== Supplied information ==

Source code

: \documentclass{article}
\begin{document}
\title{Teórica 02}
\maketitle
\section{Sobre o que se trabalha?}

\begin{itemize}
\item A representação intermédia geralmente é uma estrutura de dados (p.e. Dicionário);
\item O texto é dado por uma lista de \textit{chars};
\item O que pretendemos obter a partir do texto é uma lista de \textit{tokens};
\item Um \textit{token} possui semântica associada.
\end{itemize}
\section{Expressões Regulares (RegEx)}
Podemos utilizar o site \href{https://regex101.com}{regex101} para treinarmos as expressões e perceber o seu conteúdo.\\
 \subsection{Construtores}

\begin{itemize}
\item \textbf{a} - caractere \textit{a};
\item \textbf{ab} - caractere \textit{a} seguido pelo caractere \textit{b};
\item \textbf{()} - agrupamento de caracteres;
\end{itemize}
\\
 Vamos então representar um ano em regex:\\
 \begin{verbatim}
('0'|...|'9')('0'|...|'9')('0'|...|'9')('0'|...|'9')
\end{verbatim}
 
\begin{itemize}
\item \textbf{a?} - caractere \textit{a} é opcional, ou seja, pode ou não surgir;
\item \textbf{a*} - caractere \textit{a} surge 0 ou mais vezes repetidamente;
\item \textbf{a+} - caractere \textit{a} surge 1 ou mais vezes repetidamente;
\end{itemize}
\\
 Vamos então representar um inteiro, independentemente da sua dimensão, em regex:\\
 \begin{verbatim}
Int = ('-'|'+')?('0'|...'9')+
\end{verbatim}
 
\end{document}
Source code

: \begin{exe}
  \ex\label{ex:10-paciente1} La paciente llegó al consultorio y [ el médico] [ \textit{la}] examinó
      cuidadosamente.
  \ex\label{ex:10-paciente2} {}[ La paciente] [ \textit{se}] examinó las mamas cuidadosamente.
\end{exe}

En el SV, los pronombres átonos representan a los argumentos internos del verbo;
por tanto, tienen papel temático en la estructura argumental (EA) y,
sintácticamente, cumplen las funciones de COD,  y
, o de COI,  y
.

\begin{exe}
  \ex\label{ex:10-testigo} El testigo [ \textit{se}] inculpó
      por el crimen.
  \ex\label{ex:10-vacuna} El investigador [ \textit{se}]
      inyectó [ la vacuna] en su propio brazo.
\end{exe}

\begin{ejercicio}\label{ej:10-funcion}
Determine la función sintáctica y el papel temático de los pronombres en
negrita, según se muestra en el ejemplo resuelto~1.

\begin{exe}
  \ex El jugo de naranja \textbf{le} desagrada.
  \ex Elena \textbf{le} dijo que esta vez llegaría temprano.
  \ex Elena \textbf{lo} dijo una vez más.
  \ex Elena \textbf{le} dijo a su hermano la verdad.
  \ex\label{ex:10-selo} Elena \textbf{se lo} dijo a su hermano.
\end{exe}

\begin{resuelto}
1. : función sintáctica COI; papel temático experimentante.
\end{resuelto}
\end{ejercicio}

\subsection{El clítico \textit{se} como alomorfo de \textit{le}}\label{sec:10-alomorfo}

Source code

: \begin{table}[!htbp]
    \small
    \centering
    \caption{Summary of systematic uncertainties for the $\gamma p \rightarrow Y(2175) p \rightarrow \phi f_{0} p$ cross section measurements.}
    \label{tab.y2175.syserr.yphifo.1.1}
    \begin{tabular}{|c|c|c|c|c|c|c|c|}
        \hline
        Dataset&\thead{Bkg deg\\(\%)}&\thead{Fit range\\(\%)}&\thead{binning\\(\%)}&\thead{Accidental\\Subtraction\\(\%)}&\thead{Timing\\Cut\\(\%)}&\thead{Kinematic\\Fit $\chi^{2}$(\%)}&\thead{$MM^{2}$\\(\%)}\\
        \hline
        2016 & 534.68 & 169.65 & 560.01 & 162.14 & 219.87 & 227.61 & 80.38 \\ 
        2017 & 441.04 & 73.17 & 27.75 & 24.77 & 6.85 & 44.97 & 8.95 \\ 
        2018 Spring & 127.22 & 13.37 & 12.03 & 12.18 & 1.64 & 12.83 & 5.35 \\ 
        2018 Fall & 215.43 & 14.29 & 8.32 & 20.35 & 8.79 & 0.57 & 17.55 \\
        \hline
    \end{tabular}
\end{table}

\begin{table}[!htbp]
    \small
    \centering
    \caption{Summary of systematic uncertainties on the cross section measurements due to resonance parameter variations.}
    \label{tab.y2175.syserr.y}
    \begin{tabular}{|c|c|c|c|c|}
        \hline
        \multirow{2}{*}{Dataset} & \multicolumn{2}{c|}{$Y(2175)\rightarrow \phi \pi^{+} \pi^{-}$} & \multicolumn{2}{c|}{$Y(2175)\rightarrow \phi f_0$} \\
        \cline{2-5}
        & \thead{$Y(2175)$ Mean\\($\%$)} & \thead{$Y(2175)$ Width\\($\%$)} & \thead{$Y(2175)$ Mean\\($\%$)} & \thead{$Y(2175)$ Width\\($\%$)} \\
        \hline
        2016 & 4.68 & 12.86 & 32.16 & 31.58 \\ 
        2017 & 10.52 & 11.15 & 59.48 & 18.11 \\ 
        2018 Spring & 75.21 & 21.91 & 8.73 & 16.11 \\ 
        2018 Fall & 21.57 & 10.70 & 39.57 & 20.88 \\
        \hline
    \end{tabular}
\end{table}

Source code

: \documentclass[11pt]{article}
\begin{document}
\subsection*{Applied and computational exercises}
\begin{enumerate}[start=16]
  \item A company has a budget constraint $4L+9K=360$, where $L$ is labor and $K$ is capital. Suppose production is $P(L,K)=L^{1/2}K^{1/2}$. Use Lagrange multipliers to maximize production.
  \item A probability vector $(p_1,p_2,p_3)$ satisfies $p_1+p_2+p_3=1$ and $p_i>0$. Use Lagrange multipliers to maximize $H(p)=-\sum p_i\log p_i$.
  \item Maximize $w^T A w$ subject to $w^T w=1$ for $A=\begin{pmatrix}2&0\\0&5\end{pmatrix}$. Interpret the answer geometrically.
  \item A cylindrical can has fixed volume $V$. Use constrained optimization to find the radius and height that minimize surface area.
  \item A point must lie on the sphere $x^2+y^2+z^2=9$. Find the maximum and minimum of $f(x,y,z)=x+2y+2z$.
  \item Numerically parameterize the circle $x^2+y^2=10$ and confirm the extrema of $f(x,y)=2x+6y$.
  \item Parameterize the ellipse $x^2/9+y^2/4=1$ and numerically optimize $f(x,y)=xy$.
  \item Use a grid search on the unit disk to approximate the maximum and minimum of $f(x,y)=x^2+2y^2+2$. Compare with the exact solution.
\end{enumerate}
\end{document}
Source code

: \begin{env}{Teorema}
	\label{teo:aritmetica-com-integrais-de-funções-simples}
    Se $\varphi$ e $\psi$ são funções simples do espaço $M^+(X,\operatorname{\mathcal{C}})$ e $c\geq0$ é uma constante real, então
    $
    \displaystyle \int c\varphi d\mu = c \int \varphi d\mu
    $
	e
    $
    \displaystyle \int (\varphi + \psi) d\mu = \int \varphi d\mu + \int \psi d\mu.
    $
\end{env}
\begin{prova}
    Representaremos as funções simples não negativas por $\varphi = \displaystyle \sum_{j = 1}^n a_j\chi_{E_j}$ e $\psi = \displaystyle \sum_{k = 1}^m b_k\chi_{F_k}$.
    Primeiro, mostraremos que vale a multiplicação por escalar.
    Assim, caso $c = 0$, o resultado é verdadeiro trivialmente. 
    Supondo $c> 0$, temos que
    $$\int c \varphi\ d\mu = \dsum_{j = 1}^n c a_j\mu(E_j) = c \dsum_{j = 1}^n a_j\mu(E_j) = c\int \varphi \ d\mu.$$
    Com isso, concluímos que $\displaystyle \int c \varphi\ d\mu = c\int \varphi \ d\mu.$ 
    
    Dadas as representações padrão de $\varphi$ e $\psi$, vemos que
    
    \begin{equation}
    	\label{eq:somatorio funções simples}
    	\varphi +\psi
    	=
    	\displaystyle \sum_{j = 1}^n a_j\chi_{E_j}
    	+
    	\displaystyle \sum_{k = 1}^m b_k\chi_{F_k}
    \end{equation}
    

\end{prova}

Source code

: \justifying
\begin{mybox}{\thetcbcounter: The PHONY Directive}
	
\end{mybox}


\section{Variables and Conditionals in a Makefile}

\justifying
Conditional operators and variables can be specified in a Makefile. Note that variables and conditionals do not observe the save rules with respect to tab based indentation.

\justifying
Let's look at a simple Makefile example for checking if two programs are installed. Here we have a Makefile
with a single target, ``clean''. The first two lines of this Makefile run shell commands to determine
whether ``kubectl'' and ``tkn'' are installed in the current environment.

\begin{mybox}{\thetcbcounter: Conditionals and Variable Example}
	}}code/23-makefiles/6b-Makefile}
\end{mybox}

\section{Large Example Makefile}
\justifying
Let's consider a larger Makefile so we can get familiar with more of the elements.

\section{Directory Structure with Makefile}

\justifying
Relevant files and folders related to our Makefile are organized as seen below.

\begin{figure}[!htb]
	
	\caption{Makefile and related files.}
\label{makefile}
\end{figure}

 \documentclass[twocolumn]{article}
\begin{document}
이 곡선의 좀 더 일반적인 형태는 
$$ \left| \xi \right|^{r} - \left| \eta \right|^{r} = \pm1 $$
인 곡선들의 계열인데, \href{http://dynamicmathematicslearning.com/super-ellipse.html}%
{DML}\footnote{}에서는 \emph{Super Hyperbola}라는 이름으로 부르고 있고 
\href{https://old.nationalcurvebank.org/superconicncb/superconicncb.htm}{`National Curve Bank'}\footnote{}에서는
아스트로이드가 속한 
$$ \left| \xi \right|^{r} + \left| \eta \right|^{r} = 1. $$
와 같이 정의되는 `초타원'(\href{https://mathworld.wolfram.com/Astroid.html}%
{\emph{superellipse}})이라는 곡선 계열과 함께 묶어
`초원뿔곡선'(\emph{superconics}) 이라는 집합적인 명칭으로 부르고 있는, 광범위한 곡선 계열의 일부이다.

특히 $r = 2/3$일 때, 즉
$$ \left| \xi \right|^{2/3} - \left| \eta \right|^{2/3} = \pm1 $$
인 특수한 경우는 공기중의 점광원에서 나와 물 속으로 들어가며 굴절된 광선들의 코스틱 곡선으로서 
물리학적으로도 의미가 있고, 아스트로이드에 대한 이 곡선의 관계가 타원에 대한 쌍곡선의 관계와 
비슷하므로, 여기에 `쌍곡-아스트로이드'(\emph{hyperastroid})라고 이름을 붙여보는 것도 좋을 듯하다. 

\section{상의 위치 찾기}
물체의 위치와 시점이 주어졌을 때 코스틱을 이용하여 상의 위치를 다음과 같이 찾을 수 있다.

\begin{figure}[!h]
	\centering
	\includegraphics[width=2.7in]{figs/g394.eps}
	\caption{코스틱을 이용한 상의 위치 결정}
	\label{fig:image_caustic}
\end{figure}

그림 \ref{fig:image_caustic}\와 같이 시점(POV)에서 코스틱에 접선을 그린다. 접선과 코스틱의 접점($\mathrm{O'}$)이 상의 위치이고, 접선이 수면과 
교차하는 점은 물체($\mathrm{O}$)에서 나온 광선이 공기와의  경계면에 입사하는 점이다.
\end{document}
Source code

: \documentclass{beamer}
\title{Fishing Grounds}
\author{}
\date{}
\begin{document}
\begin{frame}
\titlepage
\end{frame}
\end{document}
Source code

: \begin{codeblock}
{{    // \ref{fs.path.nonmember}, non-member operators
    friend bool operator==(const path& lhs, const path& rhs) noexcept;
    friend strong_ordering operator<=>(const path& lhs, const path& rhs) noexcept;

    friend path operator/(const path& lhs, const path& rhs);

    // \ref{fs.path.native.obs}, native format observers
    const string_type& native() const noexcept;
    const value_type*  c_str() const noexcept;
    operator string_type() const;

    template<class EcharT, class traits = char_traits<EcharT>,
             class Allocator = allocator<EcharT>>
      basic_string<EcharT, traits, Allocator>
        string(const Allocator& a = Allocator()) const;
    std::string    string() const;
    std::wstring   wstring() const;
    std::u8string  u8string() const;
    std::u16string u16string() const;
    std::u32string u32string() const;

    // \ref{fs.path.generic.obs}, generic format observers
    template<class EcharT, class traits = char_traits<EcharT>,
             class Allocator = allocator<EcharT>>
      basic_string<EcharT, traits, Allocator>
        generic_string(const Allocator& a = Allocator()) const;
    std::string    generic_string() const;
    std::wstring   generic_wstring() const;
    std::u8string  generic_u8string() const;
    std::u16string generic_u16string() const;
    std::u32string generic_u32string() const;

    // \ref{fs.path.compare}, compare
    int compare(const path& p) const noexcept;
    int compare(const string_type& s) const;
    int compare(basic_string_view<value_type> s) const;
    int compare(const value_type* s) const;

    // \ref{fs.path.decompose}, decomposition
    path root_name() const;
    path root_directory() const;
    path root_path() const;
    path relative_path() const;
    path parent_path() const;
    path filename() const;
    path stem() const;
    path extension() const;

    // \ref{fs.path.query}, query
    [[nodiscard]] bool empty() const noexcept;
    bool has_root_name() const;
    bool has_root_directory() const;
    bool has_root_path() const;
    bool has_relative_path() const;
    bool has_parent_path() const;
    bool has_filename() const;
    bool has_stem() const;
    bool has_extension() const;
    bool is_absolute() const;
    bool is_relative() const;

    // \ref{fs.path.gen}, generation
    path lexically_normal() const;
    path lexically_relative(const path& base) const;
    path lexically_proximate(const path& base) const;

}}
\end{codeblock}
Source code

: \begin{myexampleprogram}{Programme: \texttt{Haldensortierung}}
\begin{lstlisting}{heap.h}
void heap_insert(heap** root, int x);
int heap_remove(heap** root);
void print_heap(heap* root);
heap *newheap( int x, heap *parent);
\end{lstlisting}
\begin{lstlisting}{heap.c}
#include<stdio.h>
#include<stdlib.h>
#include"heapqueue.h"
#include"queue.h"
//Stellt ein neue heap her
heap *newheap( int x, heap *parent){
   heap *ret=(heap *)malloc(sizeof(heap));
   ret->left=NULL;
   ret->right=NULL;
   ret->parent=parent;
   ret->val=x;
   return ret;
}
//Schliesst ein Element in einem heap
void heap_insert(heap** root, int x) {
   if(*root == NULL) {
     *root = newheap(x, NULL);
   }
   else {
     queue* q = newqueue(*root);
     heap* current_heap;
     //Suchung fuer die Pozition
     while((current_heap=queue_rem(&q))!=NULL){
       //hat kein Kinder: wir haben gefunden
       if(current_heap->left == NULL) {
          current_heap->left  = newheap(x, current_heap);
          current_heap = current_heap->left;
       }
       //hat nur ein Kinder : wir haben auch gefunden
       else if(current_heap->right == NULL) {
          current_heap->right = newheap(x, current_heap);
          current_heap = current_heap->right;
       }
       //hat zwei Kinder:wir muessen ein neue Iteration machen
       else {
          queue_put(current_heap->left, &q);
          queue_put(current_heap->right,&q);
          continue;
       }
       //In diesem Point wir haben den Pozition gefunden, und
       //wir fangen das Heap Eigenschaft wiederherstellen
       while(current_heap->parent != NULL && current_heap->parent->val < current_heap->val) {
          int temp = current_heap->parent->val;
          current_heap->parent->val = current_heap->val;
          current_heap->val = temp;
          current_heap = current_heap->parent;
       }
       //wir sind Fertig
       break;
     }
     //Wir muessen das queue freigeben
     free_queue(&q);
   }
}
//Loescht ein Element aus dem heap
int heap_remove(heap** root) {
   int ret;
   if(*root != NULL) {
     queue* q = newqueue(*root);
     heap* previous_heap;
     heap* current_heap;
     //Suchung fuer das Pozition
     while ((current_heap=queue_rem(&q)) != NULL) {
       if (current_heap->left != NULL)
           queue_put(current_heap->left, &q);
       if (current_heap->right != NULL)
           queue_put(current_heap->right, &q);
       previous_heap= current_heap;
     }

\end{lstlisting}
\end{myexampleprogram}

===

:: Task ::
If a line in the entries contains the word "cross", copy that line out.

:: Response to the task ::
    \caption{Summary of systematic uncertainties for the $\gamma p \rightarrow Y(2175) p \rightarrow \phi f_{0} p$ cross section measurements.}
    \caption{Summary of systematic uncertainties on the cross section measurements due to resonance parameter variations.}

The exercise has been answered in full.